Hi - I am obtaining from a RNA-seq bam file the BCF output from samtools mpileup in order to corroborate variants seen in the exome.
Thus, for corroborating one single SNP, my command looks like this:
samtools mpileup -ug -t DP -t DV -t DP4 --min-MQ 40 --min-BQ 35 -f GRCh37.fa --region "22:29907105-29907105" RNAsample.bam | bcftools view --min-alleles 3
#CHROM POS ID REF ALT QUAL FILTER INFO FORMAT RNAsample
22 29907105 . G A,<X> 0 . DP=47;I16=14,12,6,7,974,36674,484,18098,520,10400,260,5200,488,11274,261,5927;QS=0.666667,0.333333,0;VDB=0.280567;SGB=-0.683931;RPB=0.814533;MQB=1;MQSB=1;BQB=0.956592;MQ0F=0 PL:DP:DV:DP4 82,0,143,160,182,243:39:13:14,12,6,7
Because, samtools is always outputting "an non-ref base 'X' represents an base has not been seen from the alignment data" I need to filter for minimum 3 alleles (one ref, one alt and the X). I find this all counter-intuitive and would like to omit the non-ref base 'X' in the output from samtools mpileup as in this case it will not be needed for anything.
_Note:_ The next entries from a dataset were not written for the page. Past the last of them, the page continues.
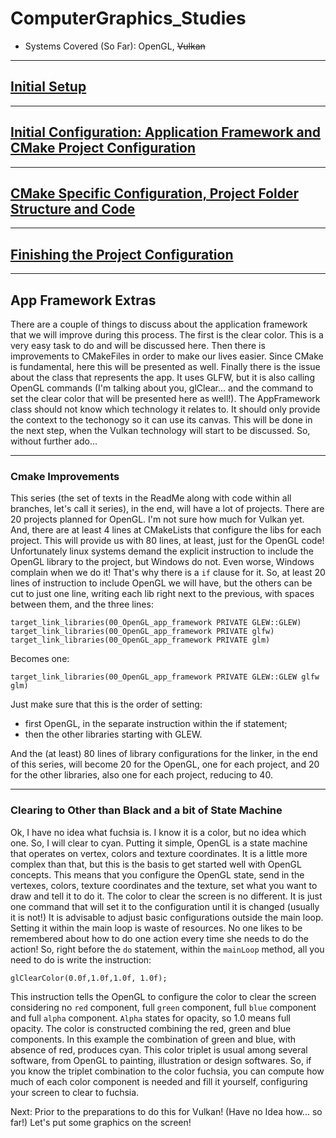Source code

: # ComputerGraphics_Studies
- Systems Covered (So Far): OpenGL, ~~Vulkan~~
________________________________________________________________________________
## [Initial Setup](https://github.com/hiperlogic/ComputerGraphics_Studies/blob/master/README.md)

________________________________________________________________________________
## [Initial Configuration: Application Framework and CMake Project Configuration](https://github.com/hiperlogic/ComputerGraphics_Studies/blob/00_CMake_Project_Create/README.md)

________________________________________________________________________________
## [CMake Specific Configuration, Project Folder Structure and Code](https://github.com/hiperlogic/ComputerGraphics_Studies/blob/00_a_Project_Structure_And_Setup/README.md)

________________________________________________________________________________
## [Finishing the Project Configuration](https://github.com/hiperlogic/ComputerGraphics_Studies/blob/00_b_app_framework/README.md)

________________________________________________________________________________
## App Framework Extras

There are a couple of things to discuss about the application framework that we will improve during this process.
The first is the clear color. This is a very easy task to do and will be discussed here.
Then there is improvements to CMakeFiles in order to make our lives easier. Since CMake is fundamental, here this will be presented as well.
Finally there is the issue about the class that represents the app. It uses GLFW, but it is also calling OpenGL commands (I'm talking about you, glClear... and the command to set the clear color that will be presented here as well!).
The AppFramework class should not know which technology it relates to. It should only provide the context to the techonogy so it can use its canvas. This will be done in the next step, when the Vulkan technology will start to be discussed.
So, without further ado...

________________________________________________________________________________
### Cmake Improvements

This series (the set of texts in the ReadMe along with code within all branches, let's call it series), in the end, will have a lot of projects.
There are 20 projects planned for OpenGL. I'm not sure how much for Vulkan yet.
And, there are at least 4 lines at CMakeLists that configure the libs for each project. This will provide us with 80 lines, at least, just for the OpenGL code!
Unfortunately linux systems demand the explicit instruction to include the OpenGL library to the project, but Windows do not.
Even worse, Windows complain when we do it! That's why there is a `if` clause for it.
So, at least 20 lines of instruction to include OpenGL we will have, but the others can be cut to just one line, writing each lib right next to the previous, with spaces between them, and the three lines: 

```
target_link_libraries(00_OpenGL_app_framework PRIVATE GLEW::GLEW)
target_link_libraries(00_OpenGL_app_framework PRIVATE glfw)
target_link_libraries(00_OpenGL_app_framework PRIVATE glm)
```

Becomes one:

```
target_link_libraries(00_OpenGL_app_framework PRIVATE GLEW::GLEW glfw glm)
```

Just make sure that this is the order of setting:
* first OpenGL, in the separate instruction within the if statement;
* then the other libraries starting with GLEW.

And the (at least) 80 lines of library configurations for the linker, in the end of this series, will become 20 for the OpenGL, one for each project, and 20 for the other libraries, also one for each project, reducing to 40.

________________________________________________________________________________
### Clearing to Other than Black and a bit of State Machine

Ok, I have no idea what fuchsia is. I know it is a color, but no idea which one. So, I will clear to cyan.
Putting it simple, OpenGL is a state machine that operates on vertex, colors and texture coordinates. It is a little more complex than that, but this is the basis to get started well with OpenGL concepts.
This means that you configure the OpenGL state, send in the vertexes, colors, texture coordinates and the texture, set what you want to draw and tell it to do it.
The color to clear the screen is no different. It is just one command that will set it to the configuration until it is changed (usually it is not!)
It is advisable to adjust basic configurations outside the main loop. Setting it within the main loop is waste of resources. No one likes to be remembered about how to do one action every time she needs to do the action! So, right before the `do` statement, within the `mainLoop` method, all you need to do is write the instruction:

```
glClearColor(0.0f,1.0f,1.0f, 1.0f);
```

This instruction tells the OpenGL to configure the color to clear the screen considering no `red` component, full `green` component, full `blue` component and full `alpha` component.
`Alpha` states for opacity, so 1.0 means full opacity.
The color is constructed combining the red, green and blue components. In this example the combination of green and blue, with absence of red, produces cyan.
This color triplet is usual among several software, from OpenGL to painting, illustration or design softwares.
So, if you know the triplet combination to the color fuchsia, you can compute how much of each color component is needed and fill it yourself, configuring your screen to clear to fuchsia.

Next: Prior to the preparations to do this for Vulkan! (Have no Idea how... so far!) Let's put some graphics on the screen!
Does anybody know how to do this properly (excluding sed, awk and the like ;))
EDIT:
The pileup itself for this position looks as follows:
$ samtools mpileup -t DP -t DV -t DP4 --min-MQ 40 --min-BQ 35 -f /home/mpschr/bin/bcbionextgen/data/genomes/Hsapiens/GRCh37/seq/GRCh37.fa --region "22:29907105-29907105" RNAsample.bam
22 29907105 G 39 .,...AAA..A,,a,a..a,a,,A..aA,,a,.,..a,. DDDDDDDDDDDDJFJJEGHIIJJIJJEJDEDDJDJHDDF
where does this 'X' come from ? can you show us a few reads overlaping that position "22:29907105" ?
and what is the version of samtools/bcftools please
HI, I put the pileup in the original questions. The versions I am using are the following:
Using htslib 1.2.1
Using htslib 1.2.1
I want to see some reads (samtools view RNAsample.bam 22:29907105-29907105 ) not the ouput of mpileup
aha ok, this is quite a lot in order to paste it as is, I think - are we I looking for something specific? In any case, a working solution has been proposed. Thanks for your time!